Only the lines from the one containing "我在我的书和专栏中一直都在释" through the end of the entries are to be copied, exactly and without pictures, please.

#### DATA PROVIDED:
----
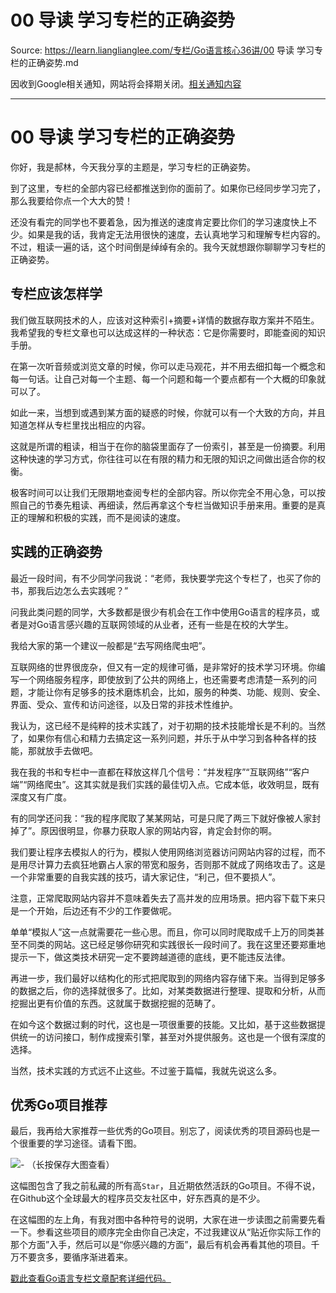 # 00 导读 学习专栏的正确姿势 

Source: https://learn.lianglianglee.com/专栏/Go语言核心36讲/00 导读 学习专栏的正确姿势.md

因收到Google相关通知，网站将会择期关闭。[相关通知内容](https://lumendatabase.org/notices/44265620)

---

# 00 导读 学习专栏的正确姿势

你好，我是郝林，今天我分享的主题是，学习专栏的正确姿势。

到了这里，专栏的全部内容已经都推送到你的面前了。如果你已经同步学习完了，那么我要给你点一个大大的赞！

还没有看完的同学也不要着急，因为推送的速度肯定要比你们的学习速度快上不少。如果是我的话，我肯定无法用很快的速度，去认真地学习和理解专栏内容的。不过，粗读一遍的话，这个时间倒是绰绰有余的。我今天就想跟你聊聊学习专栏的正确姿势。

## 专栏应该怎样学

我们做互联网技术的人，应该对这种索引+摘要+详情的数据存取方案并不陌生。我希望我的专栏文章也可以达成这样的一种状态：它是你需要时，即能查阅的知识手册。

在第一次听音频或浏览文章的时候，你可以走马观花，并不用去细扣每一个概念和每一句话。让自己对每一个主题、每一个问题和每一个要点都有一个大概的印象就可以了。

如此一来，当想到或遇到某方面的疑惑的时候，你就可以有一个大致的方向，并且知道怎样从专栏里找出相应的内容。

这就是所谓的粗读，相当于在你的脑袋里面存了一份索引，甚至是一份摘要。利用这种快速的学习方式，你往往可以在有限的精力和无限的知识之间做出适合你的权衡。

极客时间可以让我们无限期地查阅专栏的全部内容。所以你完全不用心急，可以按照自己的节奏先粗读、再细读，然后再拿这个专栏当做知识手册来用。重要的是真正的理解和积极的实践，而不是阅读的速度。

## 实践的正确姿势

最近一段时间，有不少同学问我说：“老师，我快要学完这个专栏了，也买了你的书，那我后边怎么去实践呢？”

问我此类问题的同学，大多数都是很少有机会在工作中使用Go语言的程序员，或者是对Go语言感兴趣的互联网领域的从业者，还有一些是在校的大学生。

我给大家的第一个建议一般都是“去写网络爬虫吧”。

互联网络的世界很庞杂，但又有一定的规律可循，是非常好的技术学习环境。你编写一个网络服务程序，即使放到了公共的网络上，也还需要考虑清楚一系列的问题，才能让你有足够多的技术磨炼机会，比如，服务的种类、功能、规则、安全、界面、受众、宣传和访问途径，以及日常的非技术性维护。

我认为，这已经不是纯粹的技术实践了，对于初期的技术技能增长是不利的。当然了，如果你有信心和精力去搞定这一系列问题，并乐于从中学习到各种各样的技能，那就放手去做吧。

我在我的书和专栏中一直都在释放这样几个信号：“并发程序”“互联网络”“客户端”“网络爬虫”。这其实就是我们实践的最佳切入点。它成本低，收效明显，既有深度又有广度。

有的同学还问我：“我的程序爬取了某某网站，可是只爬了两三下就好像被人家封掉了”。原因很明显，你暴力获取人家的网站内容，肯定会封你的啊。

我们要让程序去模拟人的行为，模拟人使用网络浏览器访问网站内容的过程，而不是用尽计算力去疯狂地霸占人家的带宽和服务，否则那不就成了网络攻击了。这是一个非常重要的自我实践的技巧，请大家记住，“利己，但不要损人”。

注意，正常爬取网站内容并不意味着失去了高并发的应用场景。把内容下载下来只是一个开始，后边还有不少的工作要做呢。

单单“模拟人”这一点就需要花一些心思。而且，你可以同时爬取成千上万的同类甚至不同类的网站。这已经足够你研究和实践很长一段时间了。我在这里还要郑重地提示一下，做这类技术研究一定不要跨越道德的底线，更不能违反法律。

再进一步，我们最好以结构化的形式把爬取到的网络内容存储下来。当得到足够多的数据之后，你的选择就很多了。比如，对某类数据进行整理、提取和分析，从而挖掘出更有价值的东西。这就属于数据挖掘的范畴了。

在如今这个数据过剩的时代，这也是一项很重要的技能。又比如，基于这些数据提供统一的访问接口，制作成搜索引擎，甚至对外提供服务。这也是一个很有深度的选择。

当然，技术实践的方式远不止这些。不过鉴于篇幅，我就先说这么多。

## 优秀Go项目推荐

最后，我再给大家推荐一些优秀的Go项目。别忘了，阅读优秀的项目源码也是一个很重要的学习途径。请看下图。

![](assets/29c794731d9fb43f9fd37cc4d91994f8.png)-
（长按保存大图查看）

这幅图包含了我之前私藏的所有高`Star`，且近期依然活跃的Go项目。不得不说，在Github这个全球最大的程序员交友社区中，好东西真的是不少。

在这幅图的左上角，有我对图中各种符号的说明，大家在进一步读图之前需要先看一下。参看这些项目的顺序完全由你自己决定，不过我建议从“贴近你实际工作的那个方面”入手，然后可以是“你感兴趣的方面”，最后有机会再看其他的项目。千万不要贪多，要循序渐进着来。

[戳此查看Go语言专栏文章配套详细代码。](https://github.com/hyper0x/Golang_Puzzlers)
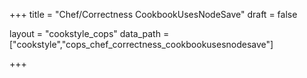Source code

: +++
title = "Chef/Correctness CookbookUsesNodeSave"
draft = false

layout = "cookstyle_cops"
data_path = ["cookstyle","cops_chef_correctness_cookbookusesnodesave"]

+++

<!-- The content of this page is automatically generated from the
cops_chef_correctness_cookbookusesnodesave.yml file in github.com/chef/cookstyle/blob/master/docs-chef-io/data/cookstyle/. -->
----
#### PROBLEM SOLUTION:
我在我的书和专栏中一直都在释放这样几个信号：“并发程序”“互联网络”“客户端”“网络爬虫”。这其实就是我们实践的最佳切入点。它成本低，收效明显，既有深度又有广度。

有的同学还问我：“我的程序爬取了某某网站，可是只爬了两三下就好像被人家封掉了”。原因很明显，你暴力获取人家的网站内容，肯定会封你的啊。

我们要让程序去模拟人的行为，模拟人使用网络浏览器访问网站内容的过程，而不是用尽计算力去疯狂地霸占人家的带宽和服务，否则那不就成了网络攻击了。这是一个非常重要的自我实践的技巧，请大家记住，“利己，但不要损人”。

注意，正常爬取网站内容并不意味着失去了高并发的应用场景。把内容下载下来只是一个开始，后边还有不少的工作要做呢。

单单“模拟人”这一点就需要花一些心思。而且，你可以同时爬取成千上万的同类甚至不同类的网站。这已经足够你研究和实践很长一段时间了。我在这里还要郑重地提示一下，做这类技术研究一定不要跨越道德的底线，更不能违反法律。

再进一步，我们最好以结构化的形式把爬取到的网络内容存储下来。当得到足够多的数据之后，你的选择就很多了。比如，对某类数据进行整理、提取和分析，从而挖掘出更有价值的东西。这就属于数据挖掘的范畴了。

在如今这个数据过剩的时代，这也是一项很重要的技能。又比如，基于这些数据提供统一的访问接口，制作成搜索引擎，甚至对外提供服务。这也是一个很有深度的选择。

当然，技术实践的方式远不止这些。不过鉴于篇幅，我就先说这么多。

## 优秀Go项目推荐

最后，我再给大家推荐一些优秀的Go项目。别忘了，阅读优秀的项目源码也是一个很重要的学习途径。请看下图。

![](assets/29c794731d9fb43f9fd37cc4d91994f8.png)-
（长按保存大图查看）

这幅图包含了我之前私藏的所有高`Star`，且近期依然活跃的Go项目。不得不说，在Github这个全球最大的程序员交友社区中，好东西真的是不少。

在这幅图的左上角，有我对图中各种符号的说明，大家在进一步读图之前需要先看一下。参看这些项目的顺序完全由你自己决定，不过我建议从“贴近你实际工作的那个方面”入手，然后可以是“你感兴趣的方面”，最后有机会再看其他的项目。千万不要贪多，要循序渐进着来。

[戳此查看Go语言专栏文章配套详细代码。](https://github.com/hyper0x/Golang_Puzzlers)
Source code

: +++
title = "Chef/Correctness CookbookUsesNodeSave"
draft = false

layout = "cookstyle_cops"
data_path = ["cookstyle","cops_chef_correctness_cookbookusesnodesave"]

+++

<!-- The content of this page is automatically generated from the
cops_chef_correctness_cookbookusesnodesave.yml file in github.com/chef/cookstyle/blob/master/docs-chef-io/data/cookstyle/. -->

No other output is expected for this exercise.